The district wants to add more turbines and a solar power system. It also could turn biomass into energy with other corporate partners.
Having someone else build a renewable energy system and buying just the power is becoming more common for nonprofit groups, businesses and local governments. The model makes the most sense when customers own the properties, pay high utility rates for conventional power, and when projects can qualify for incentives or tax credits.
Schools and other government entities don’t qualify for tax credits, but 14 states let third parties that aren’t a regulated utility sell power, according to the Database of State Incentives for Renewable Energy.
“It’s the only way government incentives can effectively be used,” said MP2 Capital CEO Mark Lerdal. The San Francisco-based solar project developer has a power purchase agreement with the city-owned Denver International Airport, where MP2 owns and operates a new solar power system.
There are other options for minimizing costs. Eighteen states allow loan programs in which homeowners or businesses pay off a solar project over time through a special assessment on property, according to DSIRE.
The key for NexGen is finding projects it can build on site, with no need for complex transmission systems to deliver power.
“If we can deliver energy on site, whether it’s a school, college or small town, all that infrastructure is already in place,î said NexGen President John Brown, formerly of the National Renewable Energy Laboratory in Golden, Colo. We just have to bring in the actual equipment.”

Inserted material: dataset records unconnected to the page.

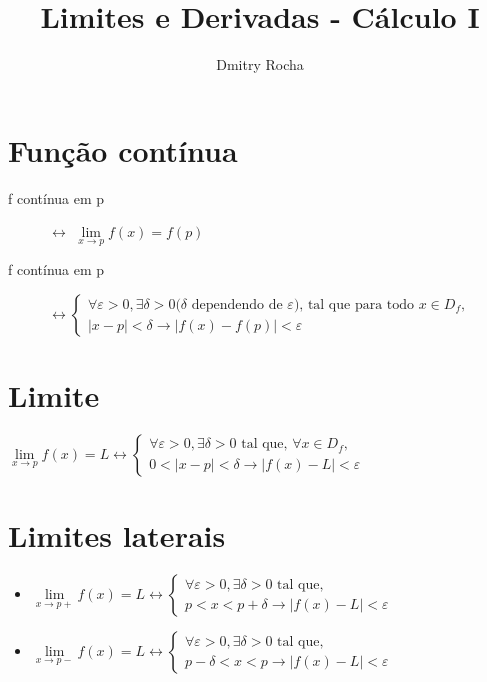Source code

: \documentclass[11pt]{article}
\author{Dmitry Rocha}
\title{Limites e Derivadas - Cálculo I}
\newcommand{\limit}[3]{{
  \underset{#1 \rightarrow #2}{\lim} #3
}}
\begin{document}
\section{Função contínua}

\begin{description}
  \item[f contínua em p] $\leftrightarrow$
  $\underset{x\rightarrow p}{\lim } f(x) = f(p)$

  \item[f contínua em p]

$
\leftrightarrow
  \begin{cases}
    \forall \varepsilon > 0, \exists \delta > 0 (\delta\text{ dependendo de }
    \varepsilon\text{), tal que para todo }x \in D_f, \\
    |x-p| < \delta \to |f(x) - f(p)| < \varepsilon
  \end{cases}
$

\end{description}

\section{Limite}

$
\limit{x}{p}{f(x)} = L \leftrightarrow
  \begin{cases}
    \forall \varepsilon > 0 , \exists \delta > 0\text{ tal que, }\forall x \in D_f, \\
    0< |x-p| < \delta \to |f(x) - L| < \varepsilon
  \end{cases}
$

\section{Limites laterais}

\begin{itemize}
\item
$
\limit{x}{p+}{f(x)} = L \leftrightarrow
  \begin{cases}
    \forall \varepsilon > 0 , \exists \delta > 0\text{ tal que, } \\
    p < x < p+\delta \to |f(x) - L| < \varepsilon
  \end{cases}
$

\item
$
\limit{x}{p-}{f(x)} = L \leftrightarrow
  \begin{cases}
    \forall \varepsilon > 0 , \exists \delta > 0\text{ tal que, } \\
    p - \delta < x < p \to |f(x) - L| < \varepsilon
  \end{cases}
$
\end{itemize}
\end{document}
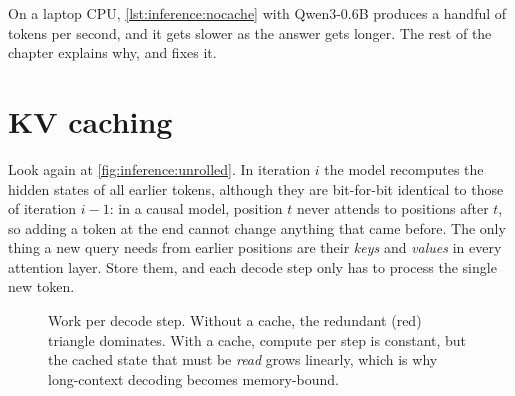 On a laptop CPU, \cref{lst:inference:nocache} with Qwen3-0.6B produces a handful of tokens per second,
and it gets slower as the answer gets longer. The rest of the chapter explains why, and fixes it.

\section{KV caching}\label{sec:inference:kvcache}

Look again at \cref{fig:inference:unrolled}. In iteration $i$ the model recomputes the hidden
states of all earlier tokens, although they are bit-for-bit identical to those of iteration $i-1$:
in a causal model, position $t$ never attends to positions after $t$, so adding a token at the end
cannot change anything that came before. The only thing a new query needs from earlier positions
are their \emph{keys} and \emph{values} in every attention layer. Store them, and each decode step
only has to process the single new token.

\begin{figure}[ht]
\centering
{}
\caption{Work per decode step. Without a cache, the redundant (red) triangle dominates.
With a cache, compute per step is constant, but the cached state that must be \emph{read} grows
linearly, which is why long-context decoding becomes memory-bound.}
\label{fig:inference:kvwork}
\end{figure}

For years, Eldorado Artesian Springs Inc. in Louisville, Colo., wanted to add renewable energy, but paying about $400,000 to install solar panels was never an option, Chief Financial Officer Cathy Shoenfeld said.
NexGen has provided Eldorado with solar panels that should generate close to half of the bottled water company’s electricity needs. Under a multiyear contract, NexGen will sell the power to the company at rates comparable to what the utility Xcel Energy charges.
“It’s not going to cost us any more than what we would pay for power from Xcel,” Shoenfeld said. “In a situation like this, there’s really not a lot of risk.”